Confrontations politiques
Le rôle temporel important joué par les évêques dans le Saint Empire conduisit à la querelle des Investitures qui opposa au XIe s. le pape, l'épiscopat et l'empereur, provoquant des schismes à Côme et Constance, ainsi que l'excommunication des évêques de Bâle, Coire et Lausanne. Presque toute la Suisse actuelle prit le parti de l'antipape Clément III. Lors du schisme de 1159-1177, motivé par l'opposition de Frédéric Barberousse à l'élection du pape Alexandre III, l'antipape Victor IV (1159-1164) fut reconnu, selon les sources disponibles, à Bâle, Einsiedeln et Genève, et son successeur Pascal III (1164-1168) à Bâle, alors que Sion se rallia à Alexandre III dès 1163. L'épiscopat se divisa encore quand Innocent IV déposa l'empereur Frédéric II, lors du premier concile de Lyon (1245). Les évêques de Bâle, Constance (dès le milieu de 1246), Lausanne et Sion soutinrent le pape, de même que les comtes de Kibourg; le Tessin était partagé. Lors du Grand Schisme d'Occident (1378-1417), le Tessin et les Confédérés se décidèrent après une brève hésitation pour le pape de Rome, Léopold III de Habsbourg et Bâle tenant pour celui d'Avignon. La mort de Léopold à la bataille de Sempach (1386) accéléra le déclin de l'obédience avignonnaise en Suisse alémanique. Après 1409, on reconnut, au lieu du pontife romain, les élus du concile de Pise, Alexandre V et Jean XXIII. En Suisse romande, Genève resta fidèle au pape d'Avignon jusqu'en 1408 et Lausanne jusqu'en 1410.

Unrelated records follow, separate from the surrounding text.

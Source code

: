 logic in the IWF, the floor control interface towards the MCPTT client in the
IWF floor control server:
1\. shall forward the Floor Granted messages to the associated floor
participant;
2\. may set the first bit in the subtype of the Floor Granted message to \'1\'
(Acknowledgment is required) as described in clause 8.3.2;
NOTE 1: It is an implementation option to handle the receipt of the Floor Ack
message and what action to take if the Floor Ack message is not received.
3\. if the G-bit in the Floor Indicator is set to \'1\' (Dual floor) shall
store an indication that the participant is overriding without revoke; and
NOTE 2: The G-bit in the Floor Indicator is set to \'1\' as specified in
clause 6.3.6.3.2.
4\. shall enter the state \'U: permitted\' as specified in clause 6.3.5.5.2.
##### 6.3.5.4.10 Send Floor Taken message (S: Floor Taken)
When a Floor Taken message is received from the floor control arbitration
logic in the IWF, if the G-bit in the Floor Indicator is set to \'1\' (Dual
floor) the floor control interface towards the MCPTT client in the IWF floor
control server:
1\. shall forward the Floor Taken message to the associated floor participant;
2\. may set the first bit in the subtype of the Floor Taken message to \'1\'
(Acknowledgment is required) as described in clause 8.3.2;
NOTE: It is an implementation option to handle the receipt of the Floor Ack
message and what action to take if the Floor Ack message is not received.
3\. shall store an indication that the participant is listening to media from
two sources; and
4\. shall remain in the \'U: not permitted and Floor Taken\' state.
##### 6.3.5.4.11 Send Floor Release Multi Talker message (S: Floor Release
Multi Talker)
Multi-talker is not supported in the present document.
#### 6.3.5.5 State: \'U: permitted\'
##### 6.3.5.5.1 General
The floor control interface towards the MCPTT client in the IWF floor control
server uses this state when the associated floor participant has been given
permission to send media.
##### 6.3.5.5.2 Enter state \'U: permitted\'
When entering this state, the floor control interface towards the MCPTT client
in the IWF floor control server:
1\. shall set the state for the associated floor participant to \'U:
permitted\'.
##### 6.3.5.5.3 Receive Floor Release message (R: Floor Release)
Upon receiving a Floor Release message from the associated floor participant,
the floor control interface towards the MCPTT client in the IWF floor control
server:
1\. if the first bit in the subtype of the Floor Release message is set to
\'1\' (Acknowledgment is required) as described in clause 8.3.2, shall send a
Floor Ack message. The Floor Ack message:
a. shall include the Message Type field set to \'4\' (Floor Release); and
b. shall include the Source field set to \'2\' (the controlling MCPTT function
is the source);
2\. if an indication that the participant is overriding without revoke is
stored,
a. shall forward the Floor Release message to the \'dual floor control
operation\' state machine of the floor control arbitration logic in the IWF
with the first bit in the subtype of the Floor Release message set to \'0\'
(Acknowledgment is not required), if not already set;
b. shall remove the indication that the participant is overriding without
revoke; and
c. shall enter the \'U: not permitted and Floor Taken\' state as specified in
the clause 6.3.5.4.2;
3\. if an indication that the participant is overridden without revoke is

La tenue de conciles à Constance (1414-1418) et Bâle (1431-1449) amena des membres de la curie à rechercher des bénéfices ecclésiastiques en Suisse. Le conflit entre Pie II et le duc Sigismond d'Autriche à propos du diocèse de Bressanone, qui culmina avec l'excommunication du Habsbourg, permit aux Confédérés d'occuper la Thurgovie en 1460. Afin de pouvoir recruter des mercenaires pour ses projets guerriers en Italie du Nord, Sixte IV accorda en 1479 aux cantons des droits étendus dans l'attribution de bénéfices mineurs, droits auxquels ils ne renoncèrent pas après la mort de ce pape. La tentative de l'archevêque de la Krajina Andreas Zamometic en vue de convoquer un concile contre Sixte IV à Bâle en 1482 fit quelque bruit, mais n'eut pas de suite. En 1499, Alexandre VIII, qui avait besoin de mercenaires pour la conquête du duché de Milan, confirma aux cantons le droit d'attribuer les bénéfices devenus vacants pendant les "mois pontificaux", c'est-à-dire les mois impairs.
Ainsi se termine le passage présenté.